The subtopic retrieval method proposed by Zhai et al. in [5] combined relevance scores from a retrieval baseline with novelty scores from the mixture model using a cost-based method. Their work was based on the maximum marginal relevance (MMR) ranking function [3] and argued for the value of diversity. The subtopic retrieval method was shown to be effective in promoting diversity in the ranked list [5]. In order to further evaluate the proposed approach, we compare it with the subtopic retrieval method.

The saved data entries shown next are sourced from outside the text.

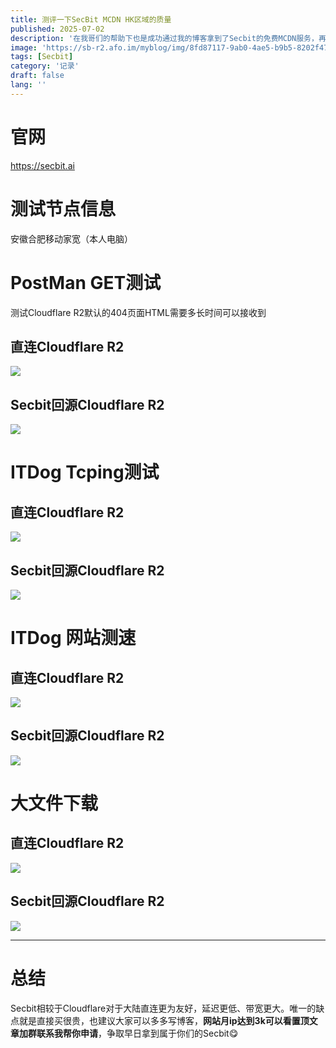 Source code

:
 ```yaml
---
title: 测评一下SecBit MCDN HK区域的质量
published: 2025-07-02
description: '在我哥们的帮助下也是成功通过我的博客拿到了Secbit的免费MCDN服务，再见EdgeOne（'
image: 'https://sb-r2.afo.im/myblog/img/8fd87117-9ab0-4ae5-b9b5-8202f47fbc0b.webp'
tags: [Secbit]
category: '记录'
draft: false 
lang: ''
---
```


# 官网

https://secbit.ai

# 测试节点信息

安徽合肥移动家宽（本人电脑）  

# PostMan GET测试

测试Cloudflare R2默认的404页面HTML需要多长时间可以接收到

## 直连Cloudflare R2

![](https://sb-r2.afo.im/myblog/img/5eaa947d-9363-4eac-b375-0c3830614571.webp)

## Secbit回源Cloudflare R2

![](https://sb-r2.afo.im/myblog/img/e1986e03-7b69-467a-92f0-cea88c118924.webp)

# ITDog Tcping测试

## 直连Cloudflare R2

![](https://sb-r2.afo.im/myblog/img/6c8efb56-4fe8-44d5-82e2-45ca063014b1.webp)

## Secbit回源Cloudflare R2

![](https://sb-r2.afo.im/myblog/img/a4654458-3b03-4ec3-9cfc-9d94615abaf9.webp)

# ITDog 网站测速

## 直连Cloudflare R2

![](https://sb-r2.afo.im/myblog/img/2bb7aee3-9ae7-48e8-bef7-37dbe0c8818c.webp)

## Secbit回源Cloudflare R2

![](https://sb-r2.afo.im/myblog/img/1a9a1ce4-720f-48dc-8fb7-8a9822caed68.webp)

# 大文件下载

## 直连Cloudflare R2

![](https://sb-r2.afo.im/myblog/img/6887e3eb-59cf-41ce-bda4-31b0ffc87c5a.webp)

## Secbit回源Cloudflare R2

![](https://sb-r2.afo.im/myblog/img/3328a47b-417a-4ba0-b3b8-5013c1ef89bf.webp)

---

# 总结

Secbit相较于Cloudflare对于大陆直连更为友好，延迟更低、带宽更大。唯一的缺点就是直接买很贵，也建议大家可以多多写博客，**网站月ip达到3k可以看置顶文章加群联系我帮你申请**，争取早日拿到属于你们的Secbit😋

The comparison results shown in Figure 5 and 6 illustrate that our approach outperforms the subtopic retrieval method on three levels retrieval. The advantage of our approach is more significant in terms of Aspect MAP. This indicates that our approach is more effective in promoting ranking diversity for biomedical IR. In our approach, aspects covered by retrieved documents are presented by corresponding Wikipedia concepts. On the other hand, the MMR method employs text similarity as the novelty measure, which uses terms in the retrieved documents to compute document novelty. Because of the frequent use of (possibly non-standardized) acronyms, the presence of homonyms and synonyms in biomedical literatures, using Wikipedia (with enriched contexts provided by entity pages) to detect aspects and presenting them with Wikipedia concepts could result in better biomedical IR performance.

Figure 5
figure 5

Comparison with the subtopic retrieval method on 2007’s topics. The x-axis presents the evaluation measures, where “NLM”, “MuM” and “Oka” in the left figure stand for three baselines corresponding to NLMinter, MuMshFd and Okapi07.

Figure 6
figure 6

Comparison with the subtopic retrieval method on 2006’s topics. The x-axis presents the evaluation measures, where “06a”, “06b” and “06c” in the right figure stand for three baselines corresponding to Okapi06a, Okapi06b and Okapi06c.

Conclusions

In this paper, we present a relevance-novelty combined model based on an undirected graphical model for promoting ranking diversity in genomics search. The proposed combination model, namely RelNov, models aspects, terms, topic relevance and document novelty as potential functions. Specifically, we propose a two-stage model for modeling aspect-term topic relevance and use the mixture model to measure aspect-term novelty. Experimental results demonstrate that the proposed approach is effective in promoting ranking diversity as well as in improving relevance of ranked lists for genomics search. The use of aspect also plays an important role in the model. Moreover, the proposed model is flexible enough, which can integrate various different relevance and novelty measures easily.